I have a large text file containing a list of emails called "main", and I have sent mails to some of them. I have a list of 'sent' emails. Now, I want to remove the 'sent' emails from the list "main".

In other words, I want to remove both the matching raw from the text file while removing duplicates. Example:

I have:

email@email.com
test@test.com
email@email.com

I want:

test@test.com

Is there any easier way to achieve this? Please suggest a tool or method to do this, but please consider the text file is larger than 10MB.

leopard121
  • 11
  • 1
  • Does Notepadd++ support regex/scripting? –  Sep 20 '14 at 22:56
  • You can probably use power shells compare-object cmdlet http://technet.microsoft.com/en-us/library/ee156812.aspx – T I Sep 20 '14 at 23:12
  • I am not completely sure about your requirements. But if your main and the send list are in the same file, maybe [my answer here](http://stackoverflow.com/a/16293580/626273) can help you. – stema Sep 22 '14 at 08:37
  • @leopard121 What do you mean by `remove both the matching raw from the text file`? – Cullub Sep 22 '14 at 13:22
  • @stema thanks for the link. The code works, but does not remove all the matching rows. I mean, if there're 10 duplicate rows, it remove the nine, but I need to remove all. – leopard121 Sep 24 '14 at 11:41
  • @cullub I want to remove all matching rows. Please see the example. – leopard121 Sep 24 '14 at 11:42

2 Answers2

0

In terminal:

cat test| sort | uniq -c | awk -F" " '{if($1==1) print $2}'
learnerer
  • 396
  • 1
  • 2
  • 17
0

I use cygwin a lot for such tasks, as the unix command line is incredibly powerful.

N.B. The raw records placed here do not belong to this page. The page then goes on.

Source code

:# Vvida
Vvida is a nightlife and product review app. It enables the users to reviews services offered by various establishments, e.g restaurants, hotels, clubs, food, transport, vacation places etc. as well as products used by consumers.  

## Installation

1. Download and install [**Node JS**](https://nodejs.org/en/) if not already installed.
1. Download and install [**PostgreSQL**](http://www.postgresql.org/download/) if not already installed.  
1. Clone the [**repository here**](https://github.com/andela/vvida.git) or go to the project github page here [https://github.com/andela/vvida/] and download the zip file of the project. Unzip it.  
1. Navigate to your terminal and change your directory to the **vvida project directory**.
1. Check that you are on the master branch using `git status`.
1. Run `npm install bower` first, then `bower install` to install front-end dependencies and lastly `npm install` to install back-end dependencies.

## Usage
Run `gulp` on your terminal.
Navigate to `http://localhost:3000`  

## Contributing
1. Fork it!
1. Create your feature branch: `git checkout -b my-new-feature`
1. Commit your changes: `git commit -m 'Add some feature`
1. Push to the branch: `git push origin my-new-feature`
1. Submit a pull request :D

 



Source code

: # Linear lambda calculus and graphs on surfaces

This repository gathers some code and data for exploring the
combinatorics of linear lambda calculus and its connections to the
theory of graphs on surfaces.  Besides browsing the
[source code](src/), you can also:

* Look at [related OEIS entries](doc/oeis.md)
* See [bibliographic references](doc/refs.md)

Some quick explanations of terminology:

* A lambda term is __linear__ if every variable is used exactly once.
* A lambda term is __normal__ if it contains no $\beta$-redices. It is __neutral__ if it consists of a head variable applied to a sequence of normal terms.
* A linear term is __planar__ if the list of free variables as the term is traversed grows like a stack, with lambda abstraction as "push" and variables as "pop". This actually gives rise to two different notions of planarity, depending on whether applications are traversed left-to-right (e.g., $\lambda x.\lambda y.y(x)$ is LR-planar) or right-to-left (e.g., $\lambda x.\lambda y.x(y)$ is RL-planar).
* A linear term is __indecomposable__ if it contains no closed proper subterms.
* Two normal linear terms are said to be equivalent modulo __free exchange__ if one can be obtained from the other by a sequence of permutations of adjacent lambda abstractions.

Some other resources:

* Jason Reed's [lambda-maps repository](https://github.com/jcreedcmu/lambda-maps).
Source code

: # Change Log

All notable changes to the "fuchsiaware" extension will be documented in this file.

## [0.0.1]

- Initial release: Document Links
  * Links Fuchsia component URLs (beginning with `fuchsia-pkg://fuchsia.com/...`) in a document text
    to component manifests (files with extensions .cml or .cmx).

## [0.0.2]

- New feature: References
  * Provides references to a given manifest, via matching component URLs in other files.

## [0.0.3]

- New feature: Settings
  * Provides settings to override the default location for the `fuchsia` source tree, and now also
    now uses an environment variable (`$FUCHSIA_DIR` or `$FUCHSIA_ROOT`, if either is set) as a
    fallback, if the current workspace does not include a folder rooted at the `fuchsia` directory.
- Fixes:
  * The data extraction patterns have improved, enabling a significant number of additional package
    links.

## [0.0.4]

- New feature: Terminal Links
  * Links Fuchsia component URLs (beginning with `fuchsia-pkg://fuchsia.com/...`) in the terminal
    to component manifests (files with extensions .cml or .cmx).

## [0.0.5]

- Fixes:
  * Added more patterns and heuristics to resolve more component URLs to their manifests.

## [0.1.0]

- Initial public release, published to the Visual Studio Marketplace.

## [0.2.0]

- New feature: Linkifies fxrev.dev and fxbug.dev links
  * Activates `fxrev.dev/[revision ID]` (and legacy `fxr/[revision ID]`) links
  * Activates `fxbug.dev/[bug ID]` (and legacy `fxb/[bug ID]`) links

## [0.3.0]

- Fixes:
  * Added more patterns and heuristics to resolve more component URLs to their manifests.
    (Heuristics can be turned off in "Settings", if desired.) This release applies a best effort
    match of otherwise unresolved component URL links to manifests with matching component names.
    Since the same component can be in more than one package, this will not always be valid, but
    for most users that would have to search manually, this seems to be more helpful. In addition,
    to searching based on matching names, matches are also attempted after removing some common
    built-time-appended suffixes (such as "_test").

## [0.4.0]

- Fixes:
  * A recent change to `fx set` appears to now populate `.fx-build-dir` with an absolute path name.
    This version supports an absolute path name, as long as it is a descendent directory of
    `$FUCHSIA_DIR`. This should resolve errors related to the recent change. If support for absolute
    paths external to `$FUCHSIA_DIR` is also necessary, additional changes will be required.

Here's how to achieve what you want:

cat main.txt | sort -u | grep -Fvxf sent.txt

sort -u will remove duplicates (by sorting the main.txt file first), and grep will take care of removing the unwanted addresses.

Here's what the grep options mean:

  • -F plain text search
  • -v invert results
  • -x will force the whole line to match the pattern
  • -f read patterns from the specified file

Oh, and if your files are in the Windows format (CR LF newlines) you'll rather have to do this:

cat main.txt | dos2unix | sort -u | grep -Fvxf <(cat sent.txt | dos2unix)

Just like with the Windows command line, you can simply add:

> output.txt

at the end of the command line to redirect the output to a text file.

Lucas Trzesniewski
  • 50,214
  • 11
  • 107
  • 158